The 2023 Challenger de Tigre II was a professional tennis tournament played on clay courts. It was the fourth edition of the tournament which was part of the 2023 ATP Challenger Tour. It took place in Tigre, Argentina between 9 and 15 January 2023.
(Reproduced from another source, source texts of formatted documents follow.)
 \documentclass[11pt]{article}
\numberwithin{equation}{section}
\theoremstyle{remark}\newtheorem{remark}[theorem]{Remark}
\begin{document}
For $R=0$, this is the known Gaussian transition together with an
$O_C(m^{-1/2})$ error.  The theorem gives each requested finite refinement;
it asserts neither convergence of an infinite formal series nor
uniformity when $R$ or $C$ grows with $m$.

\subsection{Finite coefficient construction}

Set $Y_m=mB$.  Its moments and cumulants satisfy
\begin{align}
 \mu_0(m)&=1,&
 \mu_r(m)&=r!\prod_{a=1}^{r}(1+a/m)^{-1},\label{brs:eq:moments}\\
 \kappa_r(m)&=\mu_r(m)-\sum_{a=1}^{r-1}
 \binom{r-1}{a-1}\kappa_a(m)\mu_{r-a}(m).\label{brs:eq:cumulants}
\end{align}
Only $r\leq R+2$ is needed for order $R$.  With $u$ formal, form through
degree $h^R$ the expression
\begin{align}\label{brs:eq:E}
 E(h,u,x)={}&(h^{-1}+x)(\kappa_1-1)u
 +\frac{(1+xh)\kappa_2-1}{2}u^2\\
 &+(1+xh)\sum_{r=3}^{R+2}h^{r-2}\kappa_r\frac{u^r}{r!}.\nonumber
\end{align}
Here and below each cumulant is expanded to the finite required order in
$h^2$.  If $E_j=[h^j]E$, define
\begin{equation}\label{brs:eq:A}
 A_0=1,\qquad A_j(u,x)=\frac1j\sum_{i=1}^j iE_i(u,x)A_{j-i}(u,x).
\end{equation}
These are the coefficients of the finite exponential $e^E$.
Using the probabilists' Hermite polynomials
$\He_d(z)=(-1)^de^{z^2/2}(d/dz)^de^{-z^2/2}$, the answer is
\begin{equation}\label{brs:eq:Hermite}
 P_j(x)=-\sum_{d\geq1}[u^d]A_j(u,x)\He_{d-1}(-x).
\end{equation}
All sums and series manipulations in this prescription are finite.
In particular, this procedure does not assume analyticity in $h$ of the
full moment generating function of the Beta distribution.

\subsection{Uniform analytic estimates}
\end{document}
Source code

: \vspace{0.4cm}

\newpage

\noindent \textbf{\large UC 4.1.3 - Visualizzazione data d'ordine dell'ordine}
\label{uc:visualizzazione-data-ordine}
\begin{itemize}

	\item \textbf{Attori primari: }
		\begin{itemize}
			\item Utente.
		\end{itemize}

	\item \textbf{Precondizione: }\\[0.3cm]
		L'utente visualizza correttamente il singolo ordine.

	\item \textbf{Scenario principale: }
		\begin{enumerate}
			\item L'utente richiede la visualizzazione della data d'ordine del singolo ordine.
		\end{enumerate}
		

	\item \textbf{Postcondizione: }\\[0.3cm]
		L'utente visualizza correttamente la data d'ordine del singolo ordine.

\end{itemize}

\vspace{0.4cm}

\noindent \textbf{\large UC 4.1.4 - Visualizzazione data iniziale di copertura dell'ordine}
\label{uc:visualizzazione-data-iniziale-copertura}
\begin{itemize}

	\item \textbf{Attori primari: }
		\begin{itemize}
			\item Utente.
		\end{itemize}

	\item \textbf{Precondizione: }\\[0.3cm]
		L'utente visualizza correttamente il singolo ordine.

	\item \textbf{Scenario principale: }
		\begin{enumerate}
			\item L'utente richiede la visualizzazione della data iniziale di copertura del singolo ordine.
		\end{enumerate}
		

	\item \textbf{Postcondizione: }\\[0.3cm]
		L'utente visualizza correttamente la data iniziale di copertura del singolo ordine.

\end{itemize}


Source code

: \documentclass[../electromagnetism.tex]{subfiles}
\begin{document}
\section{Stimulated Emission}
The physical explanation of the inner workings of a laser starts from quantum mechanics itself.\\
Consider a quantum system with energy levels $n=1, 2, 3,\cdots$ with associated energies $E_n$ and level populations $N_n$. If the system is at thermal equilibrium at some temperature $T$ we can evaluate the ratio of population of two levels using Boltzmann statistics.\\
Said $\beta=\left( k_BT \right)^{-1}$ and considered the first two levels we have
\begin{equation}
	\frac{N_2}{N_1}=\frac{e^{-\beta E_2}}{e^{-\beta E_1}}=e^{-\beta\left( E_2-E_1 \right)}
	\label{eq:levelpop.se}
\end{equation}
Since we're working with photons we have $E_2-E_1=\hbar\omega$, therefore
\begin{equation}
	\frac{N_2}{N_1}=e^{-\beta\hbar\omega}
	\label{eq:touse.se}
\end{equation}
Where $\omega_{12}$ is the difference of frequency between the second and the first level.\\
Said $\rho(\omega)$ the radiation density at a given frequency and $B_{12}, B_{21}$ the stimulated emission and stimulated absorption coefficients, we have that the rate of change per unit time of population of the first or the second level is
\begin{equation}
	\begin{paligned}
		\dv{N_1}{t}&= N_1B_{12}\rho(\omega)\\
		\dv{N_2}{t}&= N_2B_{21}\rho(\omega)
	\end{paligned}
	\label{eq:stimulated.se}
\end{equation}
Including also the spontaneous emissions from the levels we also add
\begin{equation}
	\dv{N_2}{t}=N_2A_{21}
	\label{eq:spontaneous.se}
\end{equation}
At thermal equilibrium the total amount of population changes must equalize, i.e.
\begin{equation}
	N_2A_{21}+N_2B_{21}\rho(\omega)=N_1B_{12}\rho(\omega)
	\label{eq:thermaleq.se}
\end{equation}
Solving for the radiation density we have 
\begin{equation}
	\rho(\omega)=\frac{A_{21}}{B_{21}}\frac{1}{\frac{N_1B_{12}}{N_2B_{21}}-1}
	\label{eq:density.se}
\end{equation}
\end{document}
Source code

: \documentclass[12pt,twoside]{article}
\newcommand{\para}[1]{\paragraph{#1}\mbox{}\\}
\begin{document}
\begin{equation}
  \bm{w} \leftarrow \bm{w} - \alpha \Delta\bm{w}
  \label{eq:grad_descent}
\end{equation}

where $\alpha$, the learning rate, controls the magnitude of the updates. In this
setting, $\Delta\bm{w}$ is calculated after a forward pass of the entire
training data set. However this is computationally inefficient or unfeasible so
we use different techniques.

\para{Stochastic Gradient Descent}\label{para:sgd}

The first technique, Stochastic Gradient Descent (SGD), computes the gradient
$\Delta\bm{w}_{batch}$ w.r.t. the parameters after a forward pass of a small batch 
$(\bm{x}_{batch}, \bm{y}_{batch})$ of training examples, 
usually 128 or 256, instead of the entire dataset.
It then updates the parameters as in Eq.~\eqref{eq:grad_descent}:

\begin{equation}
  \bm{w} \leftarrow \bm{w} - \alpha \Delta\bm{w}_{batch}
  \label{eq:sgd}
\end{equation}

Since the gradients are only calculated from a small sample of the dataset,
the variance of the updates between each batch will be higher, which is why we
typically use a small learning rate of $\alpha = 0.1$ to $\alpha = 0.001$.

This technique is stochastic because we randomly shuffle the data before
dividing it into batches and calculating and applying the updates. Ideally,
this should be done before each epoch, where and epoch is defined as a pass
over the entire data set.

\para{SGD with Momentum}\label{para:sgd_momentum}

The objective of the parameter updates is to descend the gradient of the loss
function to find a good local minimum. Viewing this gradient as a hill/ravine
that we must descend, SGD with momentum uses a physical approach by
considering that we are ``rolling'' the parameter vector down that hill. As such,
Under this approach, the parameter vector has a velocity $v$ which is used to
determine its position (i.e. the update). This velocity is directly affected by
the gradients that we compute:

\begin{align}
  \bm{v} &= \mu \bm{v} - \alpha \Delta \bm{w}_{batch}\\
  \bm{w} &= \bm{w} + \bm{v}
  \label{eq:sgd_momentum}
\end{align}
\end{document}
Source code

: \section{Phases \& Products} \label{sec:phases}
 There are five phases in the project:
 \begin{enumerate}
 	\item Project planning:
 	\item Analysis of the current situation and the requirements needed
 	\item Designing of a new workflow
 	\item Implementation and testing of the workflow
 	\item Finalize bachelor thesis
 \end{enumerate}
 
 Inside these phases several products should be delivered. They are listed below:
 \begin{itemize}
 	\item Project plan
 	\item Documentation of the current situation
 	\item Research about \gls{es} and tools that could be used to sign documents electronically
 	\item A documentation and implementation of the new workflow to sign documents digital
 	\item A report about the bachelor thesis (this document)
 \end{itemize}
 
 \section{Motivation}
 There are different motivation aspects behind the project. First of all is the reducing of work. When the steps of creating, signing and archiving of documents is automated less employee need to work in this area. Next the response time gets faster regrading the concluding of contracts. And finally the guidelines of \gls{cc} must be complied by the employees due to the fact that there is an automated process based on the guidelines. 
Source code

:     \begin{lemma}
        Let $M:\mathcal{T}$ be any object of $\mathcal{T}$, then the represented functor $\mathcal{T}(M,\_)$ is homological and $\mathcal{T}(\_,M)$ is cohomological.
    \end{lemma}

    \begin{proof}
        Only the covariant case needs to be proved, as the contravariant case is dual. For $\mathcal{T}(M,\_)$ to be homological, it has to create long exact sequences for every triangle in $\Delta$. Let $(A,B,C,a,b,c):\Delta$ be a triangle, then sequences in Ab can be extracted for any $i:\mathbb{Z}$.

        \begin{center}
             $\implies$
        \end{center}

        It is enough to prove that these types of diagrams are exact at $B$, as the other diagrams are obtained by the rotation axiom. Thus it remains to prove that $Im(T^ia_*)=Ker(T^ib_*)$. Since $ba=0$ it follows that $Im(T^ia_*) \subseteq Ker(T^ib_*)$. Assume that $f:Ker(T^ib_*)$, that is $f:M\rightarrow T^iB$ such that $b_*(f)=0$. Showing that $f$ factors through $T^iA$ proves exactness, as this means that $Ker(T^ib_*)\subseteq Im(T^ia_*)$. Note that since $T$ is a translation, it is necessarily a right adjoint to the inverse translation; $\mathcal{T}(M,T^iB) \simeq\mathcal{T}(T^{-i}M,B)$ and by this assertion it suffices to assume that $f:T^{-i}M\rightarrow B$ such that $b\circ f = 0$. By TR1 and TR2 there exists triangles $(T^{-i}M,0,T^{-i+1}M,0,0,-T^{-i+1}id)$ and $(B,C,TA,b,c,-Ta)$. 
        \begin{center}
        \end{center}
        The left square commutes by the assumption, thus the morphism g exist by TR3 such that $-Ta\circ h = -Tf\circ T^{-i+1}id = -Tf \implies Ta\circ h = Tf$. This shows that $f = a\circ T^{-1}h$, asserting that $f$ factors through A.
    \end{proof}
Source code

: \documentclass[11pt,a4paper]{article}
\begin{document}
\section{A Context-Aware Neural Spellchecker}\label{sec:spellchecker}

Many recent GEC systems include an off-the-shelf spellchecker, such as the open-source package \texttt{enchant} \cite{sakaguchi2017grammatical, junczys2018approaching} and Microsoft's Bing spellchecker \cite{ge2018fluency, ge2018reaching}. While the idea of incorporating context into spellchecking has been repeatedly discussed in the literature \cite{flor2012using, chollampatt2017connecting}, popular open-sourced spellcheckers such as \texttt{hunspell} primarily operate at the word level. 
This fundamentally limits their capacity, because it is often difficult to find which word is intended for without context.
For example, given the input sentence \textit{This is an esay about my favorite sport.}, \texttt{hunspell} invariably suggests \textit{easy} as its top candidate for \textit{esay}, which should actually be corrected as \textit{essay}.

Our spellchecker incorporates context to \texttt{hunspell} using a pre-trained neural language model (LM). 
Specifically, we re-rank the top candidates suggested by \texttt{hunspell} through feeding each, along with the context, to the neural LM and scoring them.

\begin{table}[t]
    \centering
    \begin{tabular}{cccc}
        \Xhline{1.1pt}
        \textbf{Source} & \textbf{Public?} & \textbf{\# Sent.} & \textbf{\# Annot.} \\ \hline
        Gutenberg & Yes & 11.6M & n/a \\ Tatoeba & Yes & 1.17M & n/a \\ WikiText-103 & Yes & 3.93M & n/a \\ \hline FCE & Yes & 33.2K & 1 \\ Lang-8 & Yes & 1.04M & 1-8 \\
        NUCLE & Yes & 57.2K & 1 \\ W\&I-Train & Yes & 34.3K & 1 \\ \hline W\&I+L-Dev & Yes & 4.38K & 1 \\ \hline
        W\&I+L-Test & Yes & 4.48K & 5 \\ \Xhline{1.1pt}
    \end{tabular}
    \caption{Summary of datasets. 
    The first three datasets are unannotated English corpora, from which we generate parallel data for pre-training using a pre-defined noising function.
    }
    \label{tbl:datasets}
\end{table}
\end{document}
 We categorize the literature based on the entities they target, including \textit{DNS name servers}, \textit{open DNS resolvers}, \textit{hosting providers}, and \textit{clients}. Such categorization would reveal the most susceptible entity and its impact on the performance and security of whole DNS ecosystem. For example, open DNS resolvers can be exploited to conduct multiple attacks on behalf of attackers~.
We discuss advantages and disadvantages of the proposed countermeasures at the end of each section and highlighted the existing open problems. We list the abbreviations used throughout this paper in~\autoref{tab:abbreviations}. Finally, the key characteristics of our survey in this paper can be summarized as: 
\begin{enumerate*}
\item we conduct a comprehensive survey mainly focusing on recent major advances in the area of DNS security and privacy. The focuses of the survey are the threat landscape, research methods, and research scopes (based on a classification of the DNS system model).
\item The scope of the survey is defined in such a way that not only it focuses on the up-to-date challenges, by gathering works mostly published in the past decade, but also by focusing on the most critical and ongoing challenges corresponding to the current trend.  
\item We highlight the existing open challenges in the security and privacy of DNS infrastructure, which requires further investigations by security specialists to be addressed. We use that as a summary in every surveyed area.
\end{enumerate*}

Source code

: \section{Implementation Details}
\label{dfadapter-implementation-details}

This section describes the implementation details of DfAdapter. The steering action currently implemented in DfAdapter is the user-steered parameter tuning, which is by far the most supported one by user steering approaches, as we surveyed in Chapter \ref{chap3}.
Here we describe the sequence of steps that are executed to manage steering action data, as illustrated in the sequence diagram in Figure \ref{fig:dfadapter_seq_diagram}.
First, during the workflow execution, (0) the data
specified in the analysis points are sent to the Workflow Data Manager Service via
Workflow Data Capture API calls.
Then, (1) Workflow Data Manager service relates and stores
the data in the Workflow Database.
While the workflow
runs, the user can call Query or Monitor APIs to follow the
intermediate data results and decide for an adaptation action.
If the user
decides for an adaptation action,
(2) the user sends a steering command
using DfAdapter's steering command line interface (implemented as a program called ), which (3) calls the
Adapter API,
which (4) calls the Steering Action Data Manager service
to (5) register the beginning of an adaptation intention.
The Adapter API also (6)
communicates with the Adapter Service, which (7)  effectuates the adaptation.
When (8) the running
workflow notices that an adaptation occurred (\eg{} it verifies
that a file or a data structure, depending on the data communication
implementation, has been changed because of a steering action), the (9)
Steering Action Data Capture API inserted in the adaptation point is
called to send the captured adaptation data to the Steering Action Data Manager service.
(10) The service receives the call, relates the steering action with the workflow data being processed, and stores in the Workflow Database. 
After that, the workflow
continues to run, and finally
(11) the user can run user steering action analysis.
==Singles main-draw entrants==
===Seeds===

| Country | Player | Rank^{1} | Seed |
|---|---|---|---|
| ARG | Camilo Ugo Carabelli | 126 | 1 |
| ARG | Juan Manuel Cerúndolo | 151 | 2 |
| ARG | Mariano Navone | 243 | 3 |
| ARG | Andrea Collarini | 246 | 4 |
| ARG | Juan Bautista Torres | 253 | 5 |
| ARG | Hernán Casanova | 257 | 6 |
| ITA | Alessandro Giannessi | 262 | 7 |
| ESP | Oriol Roca Batalla | 268 | 8 |

- ^{1} Rankings are as of 2 January 2023.

===Other entrants===
The following players received wildcards into the singles main draw:
- ARG Valerio Aboian
- ARG Tomás Farjat
- ARG Camilo Ugo Carabelli

The following players received entry into the singles main draw as alternates:
- SUI Rémy Bertola
- TUN Moez Echargui

The following players received entry from the qualifying draw:
- FRA Jurgen Briand
- ARG Matías Franco Descotte
- ITA Edoardo Lavagno
- UKR Oleg Prihodko
- ESP Carlos Sánchez Jover
- BRA Thiago Seyboth Wild

==Champions==
===Singles===

- ARG Juan Manuel Cerúndolo def. NED Jesper de Jong 6–3, 2–6, 6–2.

===Doubles===

- BRA Daniel Dutra da Silva / UKR Oleg Prihodko def. KOR Chung Yun-seong / USA Christian Langmo 6–2, 6–2.